[[ SUPPLIED RECORDS open ]]

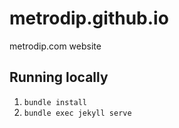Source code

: # metrodip.github.io
metrodip.com website

## Running locally
1. `bundle install`
1. `bundle exec jekyll serve`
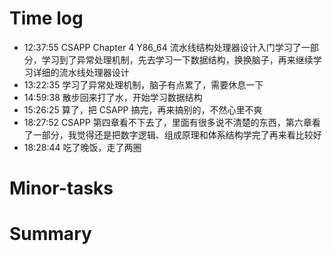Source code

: # Time log

- 12:37:55 CSAPP Chapter 4 Y86_64 流水线结构处理器设计入门学习了一部分，学习到了异常处理机制，先去学习一下数据结构，换换脑子，再来继续学习详细的流水线处理器设计
- 13:22:35 学习了异常处理机制，脑子有点累了，需要休息一下
- 14:59:38 散步回来打了水，开始学习数据结构
- 15:26:25 算了，把 CSAPP 搞完，再来搞别的，不然心里不爽
- 18:27:52 CSAPP 第四章看不下去了，里面有很多说不清楚的东西，第六章看了一部分，我觉得还是把数字逻辑、组成原理和体系结构学完了再来看比较好
- 18:28:44 吃了晚饭，走了两圈

# Minor-tasks

# Summary
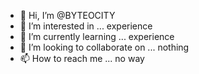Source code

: - 👋 Hi, I’m @BYTEOCITY
- 👀 I’m interested in ... experience
- 🌱 I’m currently learning ... experience
- 💞️ I’m looking to collaborate on ... nothing
- 📫 How to reach me ... no way

<!---
BYTEOCITY/BYTEOCITY is a ✨ special ✨ repository because its `README.md` (this file) appears on your GitHub profile.
You can click the Preview link to take a look at your changes.
--->
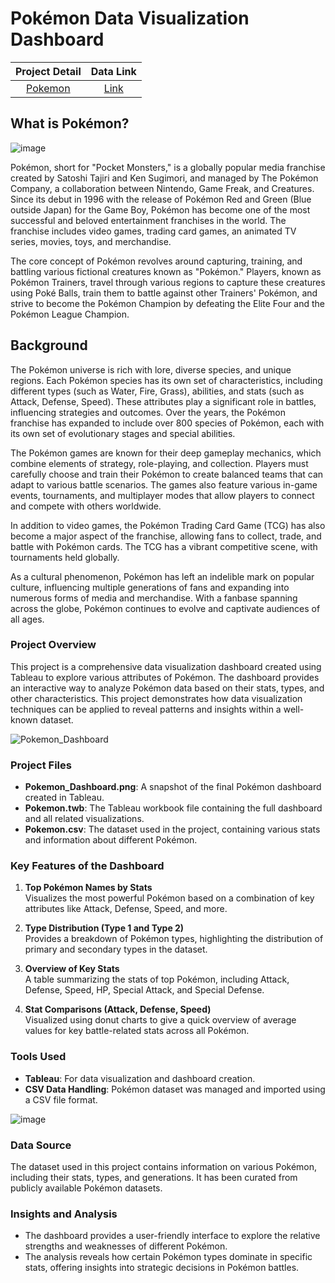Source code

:# Pokémon Data Visualization Dashboard

| Project Detail | Data Link |
|:---------------:|:---------:|
| [Pokemon](https://github.com/J-hjr/Jerry_Huang_DS_Project_Portfolio/tree/main/Pokemon_Data_Visualization) | [Link](https://drive.google.com/drive/folders/1ZaPSj-JpwN0hbEd5a8KR73miCqsIS-2M) 


## What is Pokémon?
![image](https://github.com/user-attachments/assets/982d7a62-a201-4ef4-8a4b-6f3af2270160)

Pokémon, short for "Pocket Monsters," is a globally popular media franchise created by Satoshi Tajiri and Ken Sugimori, and managed by The Pokémon Company, a collaboration between Nintendo, Game Freak, and Creatures. Since its debut in 1996 with the release of Pokémon Red and Green (Blue outside Japan) for the Game Boy, Pokémon has become one of the most successful and beloved entertainment franchises in the world. The franchise includes video games, trading card games, an animated TV series, movies, toys, and merchandise.

The core concept of Pokémon revolves around capturing, training, and battling various fictional creatures known as "Pokémon." Players, known as Pokémon Trainers, travel through various regions to capture these creatures using Poké Balls, train them to battle against other Trainers' Pokémon, and strive to become the Pokémon Champion by defeating the Elite Four and the Pokémon League Champion.

## Background
The Pokémon universe is rich with lore, diverse species, and unique regions. Each Pokémon species has its own set of characteristics, including different types (such as Water, Fire, Grass), abilities, and stats (such as Attack, Defense, Speed). These attributes play a significant role in battles, influencing strategies and outcomes. Over the years, the Pokémon franchise has expanded to include over 800 species of Pokémon, each with its own set of evolutionary stages and special abilities.

The Pokémon games are known for their deep gameplay mechanics, which combine elements of strategy, role-playing, and collection. Players must carefully choose and train their Pokémon to create balanced teams that can adapt to various battle scenarios. The games also feature various in-game events, tournaments, and multiplayer modes that allow players to connect and compete with others worldwide.

In addition to video games, the Pokémon Trading Card Game (TCG) has also become a major aspect of the franchise, allowing fans to collect, trade, and battle with Pokémon cards. The TCG has a vibrant competitive scene, with tournaments held globally.

As a cultural phenomenon, Pokémon has left an indelible mark on popular culture, influencing multiple generations of fans and expanding into numerous forms of media and merchandise. With a fanbase spanning across the globe, Pokémon continues to evolve and captivate audiences of all ages.

### Project Overview

This project is a comprehensive data visualization dashboard created using Tableau to explore various attributes of Pokémon. The dashboard provides an interactive way to analyze Pokémon data based on their stats, types, and other characteristics. This project demonstrates how data visualization techniques can be applied to reveal patterns and insights within a well-known dataset.

![Pokemon_Dashboard](https://github.com/user-attachments/assets/fd702dd8-c950-4225-84ef-743144fd6323)

### Project Files

- **Pokemon_Dashboard.png**: A snapshot of the final Pokémon dashboard created in Tableau.
- **Pokemon.twb**: The Tableau workbook file containing the full dashboard and all related visualizations.
- **Pokemon.csv**: The dataset used in the project, containing various stats and information about different Pokémon.

### Key Features of the Dashboard

1. **Top Pokémon Names by Stats**  
   Visualizes the most powerful Pokémon based on a combination of key attributes like Attack, Defense, Speed, and more.

2. **Type Distribution (Type 1 and Type 2)**  
   Provides a breakdown of Pokémon types, highlighting the distribution of primary and secondary types in the dataset.

3. **Overview of Key Stats**  
   A table summarizing the stats of top Pokémon, including Attack, Defense, Speed, HP, Special Attack, and Special Defense.

4. **Stat Comparisons (Attack, Defense, Speed)**  
   Visualized using donut charts to give a quick overview of average values for key battle-related stats across all Pokémon.


### Tools Used

- **Tableau**: For data visualization and dashboard creation.
- **CSV Data Handling**: Pokémon dataset was managed and imported using a CSV file format.

![image](https://github.com/user-attachments/assets/64fbf930-3215-4c72-8a02-5337c4edf986)


### Data Source

The dataset used in this project contains information on various Pokémon, including their stats, types, and generations. It has been curated from publicly available Pokémon datasets.


### Insights and Analysis

- The dashboard provides a user-friendly interface to explore the relative strengths and weaknesses of different Pokémon.
- The analysis reveals how certain Pokémon types dominate in specific stats, offering insights into strategic decisions in Pokémon battles.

[[ SUPPLIED RECORDS closed ]]

_REQUIRED WORK_
Above are the records; repeat their lines from the first through the line containing "- 12:37:55 CSAPP", and leave out each picture.

_ANSWER TO THE PROBLEM_
Source code

: # metrodip.github.io
metrodip.com website

## Running locally
1. `bundle install`
1. `bundle exec jekyll serve`
Source code

: # Time log

- 12:37:55 CSAPP Chapter 4 Y86_64 流水线结构处理器设计入门学习了一部分，学习到了异常处理机制，先去学习一下数据结构，换换脑子，再来继续学习详细的流水线处理器设计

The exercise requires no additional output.